(Source texts of formatted documents)
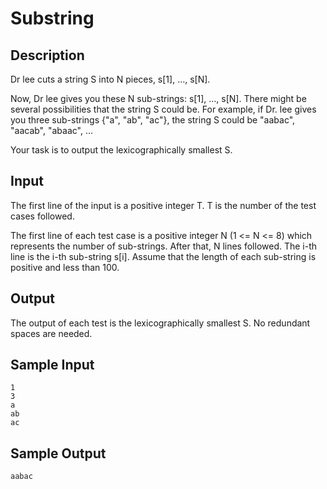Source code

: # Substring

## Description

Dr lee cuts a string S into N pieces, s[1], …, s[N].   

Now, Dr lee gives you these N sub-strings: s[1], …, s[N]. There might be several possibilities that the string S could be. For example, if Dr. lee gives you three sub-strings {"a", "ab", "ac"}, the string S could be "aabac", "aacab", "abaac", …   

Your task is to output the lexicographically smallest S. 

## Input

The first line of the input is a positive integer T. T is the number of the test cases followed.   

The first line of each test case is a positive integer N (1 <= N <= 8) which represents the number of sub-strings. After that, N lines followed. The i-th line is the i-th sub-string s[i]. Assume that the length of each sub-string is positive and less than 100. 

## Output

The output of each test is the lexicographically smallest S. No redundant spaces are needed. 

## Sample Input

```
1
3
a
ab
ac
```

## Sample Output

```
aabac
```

...

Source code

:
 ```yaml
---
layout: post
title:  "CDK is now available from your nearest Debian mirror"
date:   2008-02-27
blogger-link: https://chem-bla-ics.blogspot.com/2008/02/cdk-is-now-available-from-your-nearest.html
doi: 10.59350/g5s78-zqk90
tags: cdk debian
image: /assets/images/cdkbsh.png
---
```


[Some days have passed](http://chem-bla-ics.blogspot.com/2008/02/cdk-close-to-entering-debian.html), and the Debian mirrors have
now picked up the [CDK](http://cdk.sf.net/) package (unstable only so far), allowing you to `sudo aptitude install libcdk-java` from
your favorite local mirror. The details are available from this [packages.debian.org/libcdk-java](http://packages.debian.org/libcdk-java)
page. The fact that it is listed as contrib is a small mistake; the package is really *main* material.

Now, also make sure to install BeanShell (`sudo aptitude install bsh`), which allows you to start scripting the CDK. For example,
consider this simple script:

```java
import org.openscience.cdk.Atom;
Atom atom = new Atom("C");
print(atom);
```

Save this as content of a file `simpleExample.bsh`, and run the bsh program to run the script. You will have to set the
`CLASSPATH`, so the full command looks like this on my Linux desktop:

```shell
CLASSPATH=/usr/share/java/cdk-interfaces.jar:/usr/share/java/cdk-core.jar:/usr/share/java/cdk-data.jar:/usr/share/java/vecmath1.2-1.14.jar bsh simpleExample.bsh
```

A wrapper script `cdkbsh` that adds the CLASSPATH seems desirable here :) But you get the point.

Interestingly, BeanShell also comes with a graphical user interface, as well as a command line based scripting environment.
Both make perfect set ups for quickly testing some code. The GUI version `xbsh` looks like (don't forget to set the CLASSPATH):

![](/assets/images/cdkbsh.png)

* * *

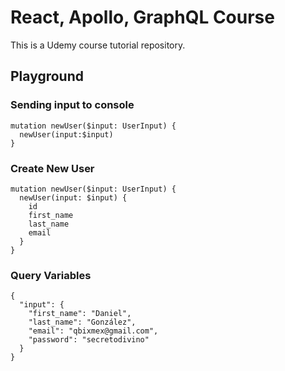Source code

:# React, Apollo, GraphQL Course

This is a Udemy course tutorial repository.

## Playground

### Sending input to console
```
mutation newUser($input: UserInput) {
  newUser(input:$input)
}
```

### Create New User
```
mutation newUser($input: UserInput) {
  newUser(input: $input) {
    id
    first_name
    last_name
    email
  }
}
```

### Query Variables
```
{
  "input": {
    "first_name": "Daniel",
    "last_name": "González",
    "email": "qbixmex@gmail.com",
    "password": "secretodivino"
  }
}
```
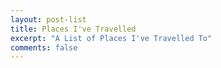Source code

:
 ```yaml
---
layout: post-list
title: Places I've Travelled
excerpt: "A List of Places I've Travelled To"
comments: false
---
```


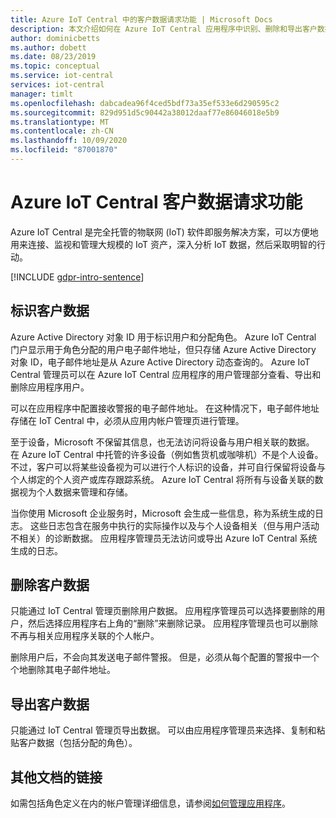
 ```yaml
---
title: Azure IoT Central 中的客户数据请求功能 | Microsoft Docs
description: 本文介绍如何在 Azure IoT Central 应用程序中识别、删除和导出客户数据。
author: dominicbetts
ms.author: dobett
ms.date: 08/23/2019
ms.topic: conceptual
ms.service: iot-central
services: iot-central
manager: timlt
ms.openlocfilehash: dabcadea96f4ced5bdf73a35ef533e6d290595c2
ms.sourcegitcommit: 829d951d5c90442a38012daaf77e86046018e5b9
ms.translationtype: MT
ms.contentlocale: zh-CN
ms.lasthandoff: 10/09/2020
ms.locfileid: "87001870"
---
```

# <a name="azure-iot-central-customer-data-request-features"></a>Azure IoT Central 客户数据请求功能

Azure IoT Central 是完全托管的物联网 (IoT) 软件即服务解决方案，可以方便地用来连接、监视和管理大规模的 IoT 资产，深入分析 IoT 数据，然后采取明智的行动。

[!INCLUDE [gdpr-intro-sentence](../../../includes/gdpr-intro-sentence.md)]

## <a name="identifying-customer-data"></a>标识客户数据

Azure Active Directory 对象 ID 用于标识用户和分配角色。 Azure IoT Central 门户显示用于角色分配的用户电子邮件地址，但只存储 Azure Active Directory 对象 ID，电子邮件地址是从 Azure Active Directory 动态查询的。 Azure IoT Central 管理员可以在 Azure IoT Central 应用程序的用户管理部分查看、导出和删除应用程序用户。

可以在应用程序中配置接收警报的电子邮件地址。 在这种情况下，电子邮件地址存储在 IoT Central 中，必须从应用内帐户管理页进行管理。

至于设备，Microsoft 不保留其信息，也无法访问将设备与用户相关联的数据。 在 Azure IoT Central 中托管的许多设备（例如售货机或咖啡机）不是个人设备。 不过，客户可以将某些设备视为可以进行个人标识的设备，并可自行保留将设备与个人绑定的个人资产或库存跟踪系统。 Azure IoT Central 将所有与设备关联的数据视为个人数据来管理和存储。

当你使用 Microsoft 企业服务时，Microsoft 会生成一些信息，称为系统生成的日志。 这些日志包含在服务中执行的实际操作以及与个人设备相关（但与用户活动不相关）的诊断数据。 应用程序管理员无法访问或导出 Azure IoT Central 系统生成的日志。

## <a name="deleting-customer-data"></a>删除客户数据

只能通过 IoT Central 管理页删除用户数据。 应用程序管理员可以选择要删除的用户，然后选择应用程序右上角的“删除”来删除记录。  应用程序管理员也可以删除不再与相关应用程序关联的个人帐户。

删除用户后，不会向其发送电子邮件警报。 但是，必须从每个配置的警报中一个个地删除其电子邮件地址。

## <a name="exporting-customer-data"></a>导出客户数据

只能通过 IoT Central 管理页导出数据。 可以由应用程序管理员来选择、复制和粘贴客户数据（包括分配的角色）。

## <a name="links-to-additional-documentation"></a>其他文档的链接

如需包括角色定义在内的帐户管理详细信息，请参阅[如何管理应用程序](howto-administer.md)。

What you will do: Report, for the data above, every line in which the string "make" appears.

Task response:
Now, also make sure to install BeanShell (`sudo aptitude install bsh`), which allows you to start scripting the CDK. For example,
Both make perfect set ups for quickly testing some code. The GUI version `xbsh` looks like (don't forget to set the CLASSPATH):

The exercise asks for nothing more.